THE TRANSCRIPTION FACTOR IRF8 EPIGENETICALLY REGULATES EARLY DENDRITIC CELL SPECIFICATION

Abstract

Dendritic cells (DCs) are vital for immune responses to pathogens. These cells are produced from bone marrow hematopoietic stem cells via common DC progenitors (CDPs). Recently, DC lineage fate decisions occurring at stages much earlier than CDPs have been recognized, yet the mechanism remains unknown. In this study, we demonstrate that IRF8 regulates chromatin at the LMPP stage to induce early commitment towards DCs. Single-cell RNA-seq revealed that the expression of IRF8, a transcription factor essential for DC and monocyte development, was initiated in a subpopulation within LMPPs. By in vivo transfer experiments, we showed that these IRF8 expressing LMPP (IRF8+ LMPPs) were derived from IRF8- LMPPs and predominantly produced DCs, especially classical DC1s (cDC1s). On the other hand, IRF8+ LMPPs did not generate significant numbers of monocytes, neutrophils or lymphocytes.

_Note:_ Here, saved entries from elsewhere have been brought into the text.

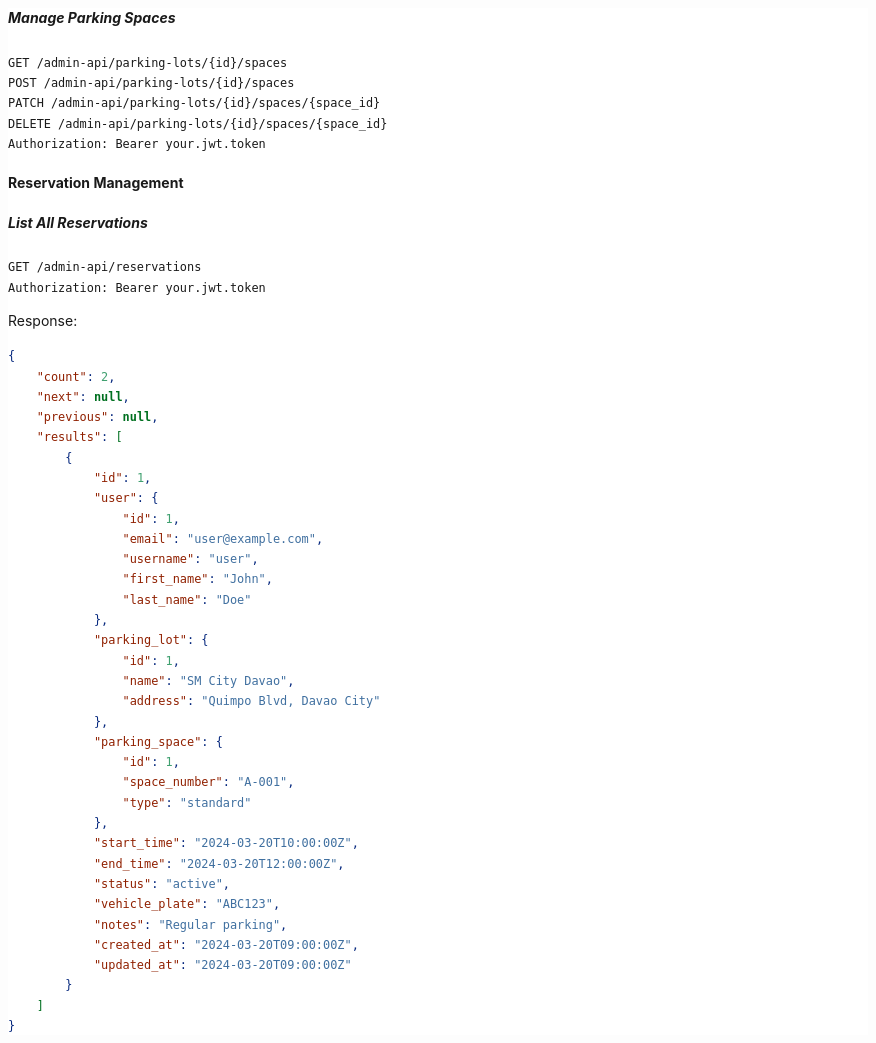 ##### Manage Parking Spaces
```http
GET /admin-api/parking-lots/{id}/spaces
POST /admin-api/parking-lots/{id}/spaces
PATCH /admin-api/parking-lots/{id}/spaces/{space_id}
DELETE /admin-api/parking-lots/{id}/spaces/{space_id}
Authorization: Bearer your.jwt.token
```

#### Reservation Management

##### List All Reservations
```http
GET /admin-api/reservations
Authorization: Bearer your.jwt.token
```

Response:
```json
{
    "count": 2,
    "next": null,
    "previous": null,
    "results": [
        {
            "id": 1,
            "user": {
                "id": 1,
                "email": "user@example.com",
                "username": "user",
                "first_name": "John",
                "last_name": "Doe"
            },
            "parking_lot": {
                "id": 1,
                "name": "SM City Davao",
                "address": "Quimpo Blvd, Davao City"
            },
            "parking_space": {
                "id": 1,
                "space_number": "A-001",
                "type": "standard"
            },
            "start_time": "2024-03-20T10:00:00Z",
            "end_time": "2024-03-20T12:00:00Z",
            "status": "active",
            "vehicle_plate": "ABC123",
            "notes": "Regular parking",
            "created_at": "2024-03-20T09:00:00Z",
            "updated_at": "2024-03-20T09:00:00Z"
        }
    ]
}
```
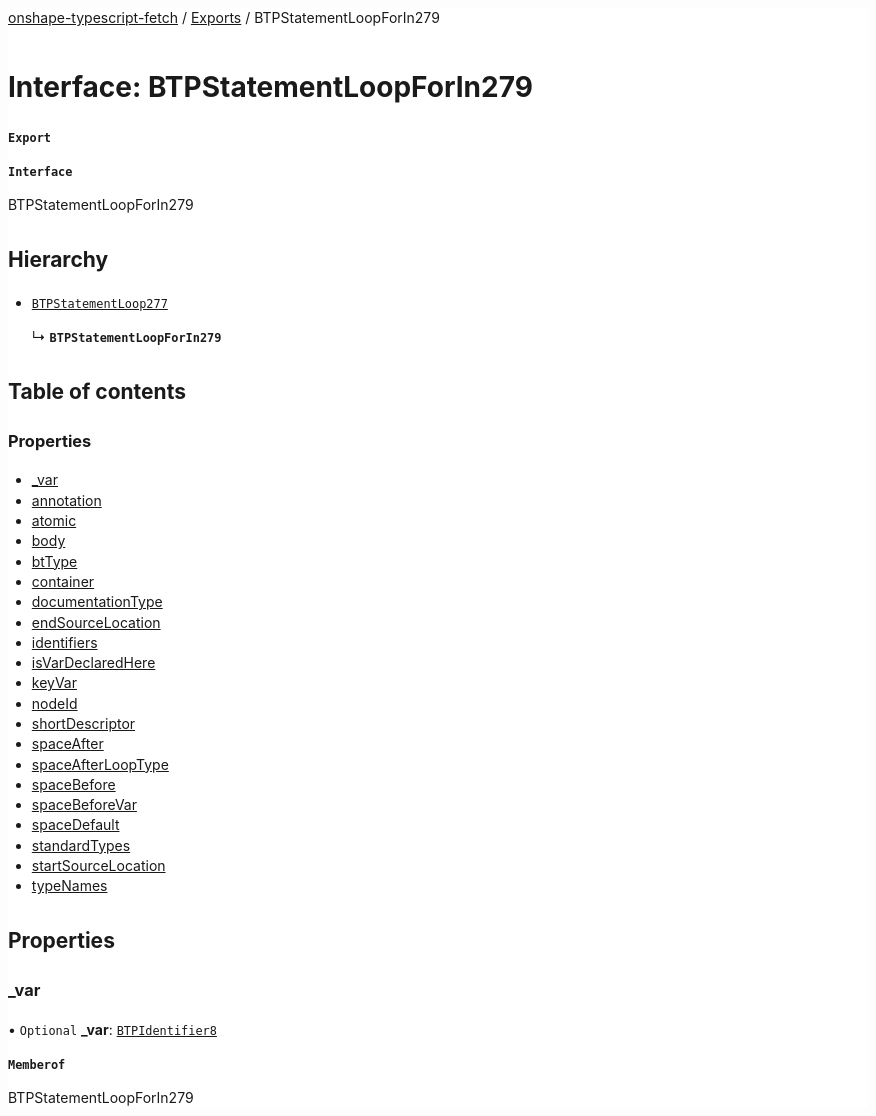 [onshape-typescript-fetch](../README.md) / [Exports](../modules.md) / BTPStatementLoopForIn279

# Interface: BTPStatementLoopForIn279

**`Export`**

**`Interface`**

BTPStatementLoopForIn279

## Hierarchy

- [`BTPStatementLoop277`](BTPStatementLoop277.md)

  ↳ **`BTPStatementLoopForIn279`**

## Table of contents

### Properties

- [\_var](BTPStatementLoopForIn279.md#_var)
- [annotation](BTPStatementLoopForIn279.md#annotation)
- [atomic](BTPStatementLoopForIn279.md#atomic)
- [body](BTPStatementLoopForIn279.md#body)
- [btType](BTPStatementLoopForIn279.md#bttype)
- [container](BTPStatementLoopForIn279.md#container)
- [documentationType](BTPStatementLoopForIn279.md#documentationtype)
- [endSourceLocation](BTPStatementLoopForIn279.md#endsourcelocation)
- [identifiers](BTPStatementLoopForIn279.md#identifiers)
- [isVarDeclaredHere](BTPStatementLoopForIn279.md#isvardeclaredhere)
- [keyVar](BTPStatementLoopForIn279.md#keyvar)
- [nodeId](BTPStatementLoopForIn279.md#nodeid)
- [shortDescriptor](BTPStatementLoopForIn279.md#shortdescriptor)
- [spaceAfter](BTPStatementLoopForIn279.md#spaceafter)
- [spaceAfterLoopType](BTPStatementLoopForIn279.md#spaceafterlooptype)
- [spaceBefore](BTPStatementLoopForIn279.md#spacebefore)
- [spaceBeforeVar](BTPStatementLoopForIn279.md#spacebeforevar)
- [spaceDefault](BTPStatementLoopForIn279.md#spacedefault)
- [standardTypes](BTPStatementLoopForIn279.md#standardtypes)
- [startSourceLocation](BTPStatementLoopForIn279.md#startsourcelocation)
- [typeNames](BTPStatementLoopForIn279.md#typenames)

## Properties

### \_var

• `Optional` **\_var**: [`BTPIdentifier8`](BTPIdentifier8.md)

**`Memberof`**

BTPStatementLoopForIn279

RNA-seq and an assay for transposase-accessible chromatin (ATAC)-seq revealed that IRF8- and IRF8+ LMPPs displayed very similar global gene expression patterns; however, the chromatin of enhancers near DC lineage genes was more accessible in IRF8+ LMPPs than in IRF8- LMPPs, an epigenetic change dependent on IRF8. The majority of the genes epigenetically primed by IRF8 were still transcriptionally inactive at the LMPP stage, but were highly expressed in the downstream DC lineage populations such as CDPs and cDC1s. Therefore, early expression of the key transcription factor IRF8 changes chromatin states in otherwise multipotent progenitors, thereby biasing their fate decision towards DCs.